There are also Makefile rules that illustrate the usage of command line parameters. These rules assume that the following GH repos have been cloned into directories located in the same parent directory as this repo.

Tasks

Converting one or more machine-readalbe documents into a DataHarmonizer interface

We use DataHarmonizer to build interfaces for gathering standards-based data, such as biosample metadata. For example, one NMDC biosample metadata iterface might combine the soil package/class from MiXS with the biosample class from the nmdc-schema

Additional links for MIxS:

In other words, the LinkML slots describing the soil class and the biosmaple will appear as columns in one DataHarmonizer interface. The two classes might both define a class with a shared name, so the code in this repo must supoort resolving differences in how those shared slots are defined (with as much automation as possible).

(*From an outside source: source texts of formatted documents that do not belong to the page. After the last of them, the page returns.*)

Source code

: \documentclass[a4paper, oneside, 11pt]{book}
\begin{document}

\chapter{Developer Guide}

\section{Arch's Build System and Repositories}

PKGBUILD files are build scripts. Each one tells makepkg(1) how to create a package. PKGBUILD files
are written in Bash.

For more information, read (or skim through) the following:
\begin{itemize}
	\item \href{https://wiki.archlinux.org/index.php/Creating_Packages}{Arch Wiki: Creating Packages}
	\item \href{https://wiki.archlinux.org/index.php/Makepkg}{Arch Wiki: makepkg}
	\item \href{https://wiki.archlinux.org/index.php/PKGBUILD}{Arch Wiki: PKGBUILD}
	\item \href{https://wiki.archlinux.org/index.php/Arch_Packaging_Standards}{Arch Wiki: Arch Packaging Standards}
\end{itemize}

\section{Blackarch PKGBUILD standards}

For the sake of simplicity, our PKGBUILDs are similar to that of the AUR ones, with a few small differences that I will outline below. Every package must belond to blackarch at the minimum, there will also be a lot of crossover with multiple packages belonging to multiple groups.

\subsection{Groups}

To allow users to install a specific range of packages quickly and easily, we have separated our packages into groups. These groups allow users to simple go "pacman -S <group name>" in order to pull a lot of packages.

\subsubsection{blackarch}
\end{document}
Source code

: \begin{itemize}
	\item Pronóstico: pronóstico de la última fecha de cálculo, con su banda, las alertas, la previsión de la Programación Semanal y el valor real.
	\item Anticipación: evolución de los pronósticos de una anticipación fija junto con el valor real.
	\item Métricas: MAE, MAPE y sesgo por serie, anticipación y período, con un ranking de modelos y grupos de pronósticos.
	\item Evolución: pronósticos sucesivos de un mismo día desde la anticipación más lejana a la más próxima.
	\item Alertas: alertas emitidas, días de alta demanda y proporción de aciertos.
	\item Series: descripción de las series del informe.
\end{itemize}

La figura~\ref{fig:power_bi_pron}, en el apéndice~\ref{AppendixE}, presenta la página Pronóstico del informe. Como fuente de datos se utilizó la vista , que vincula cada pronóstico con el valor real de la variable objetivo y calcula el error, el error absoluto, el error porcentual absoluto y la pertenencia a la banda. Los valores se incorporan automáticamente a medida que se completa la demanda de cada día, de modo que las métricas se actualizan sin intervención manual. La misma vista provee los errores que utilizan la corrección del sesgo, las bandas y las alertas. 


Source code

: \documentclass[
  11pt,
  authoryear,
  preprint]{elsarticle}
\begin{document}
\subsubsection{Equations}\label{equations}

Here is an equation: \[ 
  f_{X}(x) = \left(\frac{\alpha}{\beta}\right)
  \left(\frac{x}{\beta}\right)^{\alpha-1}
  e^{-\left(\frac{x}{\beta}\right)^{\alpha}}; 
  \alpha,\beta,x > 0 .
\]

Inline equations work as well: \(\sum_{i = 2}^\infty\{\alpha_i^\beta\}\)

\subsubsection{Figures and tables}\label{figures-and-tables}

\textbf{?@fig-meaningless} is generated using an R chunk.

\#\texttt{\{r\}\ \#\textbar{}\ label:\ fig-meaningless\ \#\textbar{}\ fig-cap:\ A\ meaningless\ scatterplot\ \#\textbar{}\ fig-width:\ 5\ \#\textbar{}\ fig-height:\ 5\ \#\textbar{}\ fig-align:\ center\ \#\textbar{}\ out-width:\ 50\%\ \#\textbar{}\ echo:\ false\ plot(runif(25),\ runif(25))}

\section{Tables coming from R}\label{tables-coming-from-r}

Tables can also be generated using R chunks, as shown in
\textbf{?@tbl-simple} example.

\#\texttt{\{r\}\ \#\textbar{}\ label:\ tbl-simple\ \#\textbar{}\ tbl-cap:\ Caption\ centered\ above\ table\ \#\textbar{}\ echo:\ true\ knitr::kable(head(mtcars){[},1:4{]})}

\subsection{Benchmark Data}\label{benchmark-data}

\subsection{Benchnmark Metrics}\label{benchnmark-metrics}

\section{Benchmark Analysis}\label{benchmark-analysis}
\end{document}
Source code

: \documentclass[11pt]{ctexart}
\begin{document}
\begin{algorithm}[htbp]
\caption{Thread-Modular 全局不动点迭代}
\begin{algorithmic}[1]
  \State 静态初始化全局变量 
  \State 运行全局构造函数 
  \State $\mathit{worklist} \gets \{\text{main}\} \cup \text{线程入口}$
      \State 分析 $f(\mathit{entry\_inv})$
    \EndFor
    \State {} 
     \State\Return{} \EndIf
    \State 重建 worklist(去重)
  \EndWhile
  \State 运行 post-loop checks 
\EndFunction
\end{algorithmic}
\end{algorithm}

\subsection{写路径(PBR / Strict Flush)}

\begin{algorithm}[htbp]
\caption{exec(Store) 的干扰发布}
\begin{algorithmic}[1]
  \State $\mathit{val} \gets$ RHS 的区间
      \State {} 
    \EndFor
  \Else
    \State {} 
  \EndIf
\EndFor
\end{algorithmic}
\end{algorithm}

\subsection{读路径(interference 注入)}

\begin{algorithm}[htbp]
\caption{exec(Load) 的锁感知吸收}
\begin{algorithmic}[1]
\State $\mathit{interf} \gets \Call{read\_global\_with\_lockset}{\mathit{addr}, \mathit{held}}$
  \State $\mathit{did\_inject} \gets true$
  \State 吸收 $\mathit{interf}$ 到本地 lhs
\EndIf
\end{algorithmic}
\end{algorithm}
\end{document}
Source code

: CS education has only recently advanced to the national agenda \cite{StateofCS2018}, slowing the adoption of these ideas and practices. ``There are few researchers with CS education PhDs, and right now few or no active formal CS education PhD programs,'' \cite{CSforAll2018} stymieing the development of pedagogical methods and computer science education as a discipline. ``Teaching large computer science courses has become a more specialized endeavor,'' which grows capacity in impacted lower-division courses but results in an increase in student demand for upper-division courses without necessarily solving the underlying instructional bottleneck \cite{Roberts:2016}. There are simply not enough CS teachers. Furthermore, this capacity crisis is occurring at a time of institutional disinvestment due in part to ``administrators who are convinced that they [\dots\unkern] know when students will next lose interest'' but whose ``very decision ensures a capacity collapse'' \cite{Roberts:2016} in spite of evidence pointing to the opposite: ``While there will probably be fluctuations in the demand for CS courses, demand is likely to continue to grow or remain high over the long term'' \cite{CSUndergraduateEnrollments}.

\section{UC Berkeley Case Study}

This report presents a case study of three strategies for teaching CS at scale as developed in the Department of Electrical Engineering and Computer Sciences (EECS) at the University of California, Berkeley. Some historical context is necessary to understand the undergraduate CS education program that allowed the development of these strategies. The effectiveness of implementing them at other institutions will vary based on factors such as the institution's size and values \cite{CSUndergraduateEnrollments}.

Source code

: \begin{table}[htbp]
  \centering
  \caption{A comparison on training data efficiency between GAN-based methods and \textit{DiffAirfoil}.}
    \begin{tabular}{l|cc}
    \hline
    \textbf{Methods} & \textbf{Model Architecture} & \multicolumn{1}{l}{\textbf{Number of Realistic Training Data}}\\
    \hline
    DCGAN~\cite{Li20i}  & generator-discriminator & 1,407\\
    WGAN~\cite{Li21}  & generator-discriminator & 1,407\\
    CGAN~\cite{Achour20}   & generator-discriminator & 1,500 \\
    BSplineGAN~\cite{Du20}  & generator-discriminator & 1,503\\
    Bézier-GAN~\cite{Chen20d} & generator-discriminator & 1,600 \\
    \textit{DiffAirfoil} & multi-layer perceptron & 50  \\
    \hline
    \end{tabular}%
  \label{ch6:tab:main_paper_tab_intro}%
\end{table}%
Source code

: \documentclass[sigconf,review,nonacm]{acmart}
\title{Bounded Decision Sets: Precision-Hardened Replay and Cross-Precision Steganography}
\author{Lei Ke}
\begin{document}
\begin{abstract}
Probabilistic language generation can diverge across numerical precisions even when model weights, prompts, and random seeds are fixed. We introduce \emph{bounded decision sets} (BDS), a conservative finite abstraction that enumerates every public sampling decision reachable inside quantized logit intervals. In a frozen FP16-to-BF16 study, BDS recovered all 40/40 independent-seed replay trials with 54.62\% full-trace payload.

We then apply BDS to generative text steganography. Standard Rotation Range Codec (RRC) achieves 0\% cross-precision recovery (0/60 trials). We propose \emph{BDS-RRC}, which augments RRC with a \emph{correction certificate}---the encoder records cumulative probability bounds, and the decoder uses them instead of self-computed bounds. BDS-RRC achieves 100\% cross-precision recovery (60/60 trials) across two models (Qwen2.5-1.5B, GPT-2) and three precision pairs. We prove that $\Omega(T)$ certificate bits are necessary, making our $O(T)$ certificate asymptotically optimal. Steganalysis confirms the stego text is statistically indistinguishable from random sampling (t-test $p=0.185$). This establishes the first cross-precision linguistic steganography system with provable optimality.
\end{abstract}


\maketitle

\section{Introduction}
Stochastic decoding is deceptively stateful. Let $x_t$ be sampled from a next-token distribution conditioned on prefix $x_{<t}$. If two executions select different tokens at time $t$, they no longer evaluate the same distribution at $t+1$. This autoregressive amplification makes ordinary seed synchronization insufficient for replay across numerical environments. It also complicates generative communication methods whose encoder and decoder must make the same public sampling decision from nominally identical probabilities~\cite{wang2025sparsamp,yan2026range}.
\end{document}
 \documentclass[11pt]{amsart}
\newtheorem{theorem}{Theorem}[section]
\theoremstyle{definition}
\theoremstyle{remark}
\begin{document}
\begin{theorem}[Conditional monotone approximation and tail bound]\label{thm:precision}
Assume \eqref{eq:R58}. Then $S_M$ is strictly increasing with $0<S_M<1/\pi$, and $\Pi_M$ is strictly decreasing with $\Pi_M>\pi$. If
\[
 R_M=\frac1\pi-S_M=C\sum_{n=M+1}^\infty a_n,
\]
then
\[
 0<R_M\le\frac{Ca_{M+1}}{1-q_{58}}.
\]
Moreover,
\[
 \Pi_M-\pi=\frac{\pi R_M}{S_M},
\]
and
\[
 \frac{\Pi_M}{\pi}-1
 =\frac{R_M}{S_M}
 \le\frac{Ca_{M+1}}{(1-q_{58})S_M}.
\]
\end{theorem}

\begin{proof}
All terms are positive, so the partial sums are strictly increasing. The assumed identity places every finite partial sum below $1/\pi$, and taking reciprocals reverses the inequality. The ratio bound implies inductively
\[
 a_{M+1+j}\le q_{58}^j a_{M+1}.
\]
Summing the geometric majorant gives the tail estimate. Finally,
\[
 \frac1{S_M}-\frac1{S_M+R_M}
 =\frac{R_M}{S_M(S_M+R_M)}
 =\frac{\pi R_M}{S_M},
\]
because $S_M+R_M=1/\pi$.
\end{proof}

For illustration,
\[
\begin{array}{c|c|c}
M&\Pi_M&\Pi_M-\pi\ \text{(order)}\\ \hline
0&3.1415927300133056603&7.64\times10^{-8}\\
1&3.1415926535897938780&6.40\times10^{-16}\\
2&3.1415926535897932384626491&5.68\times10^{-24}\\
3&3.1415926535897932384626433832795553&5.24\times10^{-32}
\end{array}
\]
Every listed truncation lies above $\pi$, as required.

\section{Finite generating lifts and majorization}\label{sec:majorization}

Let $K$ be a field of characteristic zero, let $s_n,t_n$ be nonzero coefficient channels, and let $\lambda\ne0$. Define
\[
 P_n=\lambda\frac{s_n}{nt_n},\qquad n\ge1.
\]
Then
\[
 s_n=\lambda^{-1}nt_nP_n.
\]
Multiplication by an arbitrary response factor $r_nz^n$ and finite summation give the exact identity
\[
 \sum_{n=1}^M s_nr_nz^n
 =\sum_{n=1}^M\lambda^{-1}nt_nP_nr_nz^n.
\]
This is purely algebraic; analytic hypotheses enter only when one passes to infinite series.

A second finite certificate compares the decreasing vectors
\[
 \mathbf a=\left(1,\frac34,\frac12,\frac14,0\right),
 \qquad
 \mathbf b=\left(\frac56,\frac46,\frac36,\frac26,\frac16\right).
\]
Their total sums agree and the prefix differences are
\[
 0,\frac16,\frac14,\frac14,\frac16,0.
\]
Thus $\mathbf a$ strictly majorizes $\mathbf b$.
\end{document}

Another requirement is supporting institution or project-specific DataHarmoinzer columns. The requirements of EMSL are provided as the Soil-NMDC-Template_Compile Google Sheet. Requiremetns from JGI can be found at ???

Automatic conversion of one class from one LinkML file to a DataHarmonizer template:

poetry run linkml_to_dh_no_annotations \
  --model_yaml ../mixs-source/model/schema/mixs.yaml \
  --model_class soil \
  --tsv_out target/data.tsv

Notes:

  • this data..tsv file still needs to be placed into a DH tempalte folder and converted into data.js
  • the DH sections are arranged alphabetically, as are the collumns withing the sections. It is assumed that the tempate builder will want to reorder the sections at least, especially putting some "identifiers" section first, with the primary key column first within the section.

TODOS:

  • explain other click options
  • elaborate section and column ordering
  • pattern tabulation seems broken

make soil_biosample_dh expands to

poetry run linkml_to_dh_no_annotations \
	--model_yaml interleaved.yaml \
	--model_class interleaved_class \
	--add_pattern_to_guidance

relationship between DataHarmonizer "guidance" and LinkML slots?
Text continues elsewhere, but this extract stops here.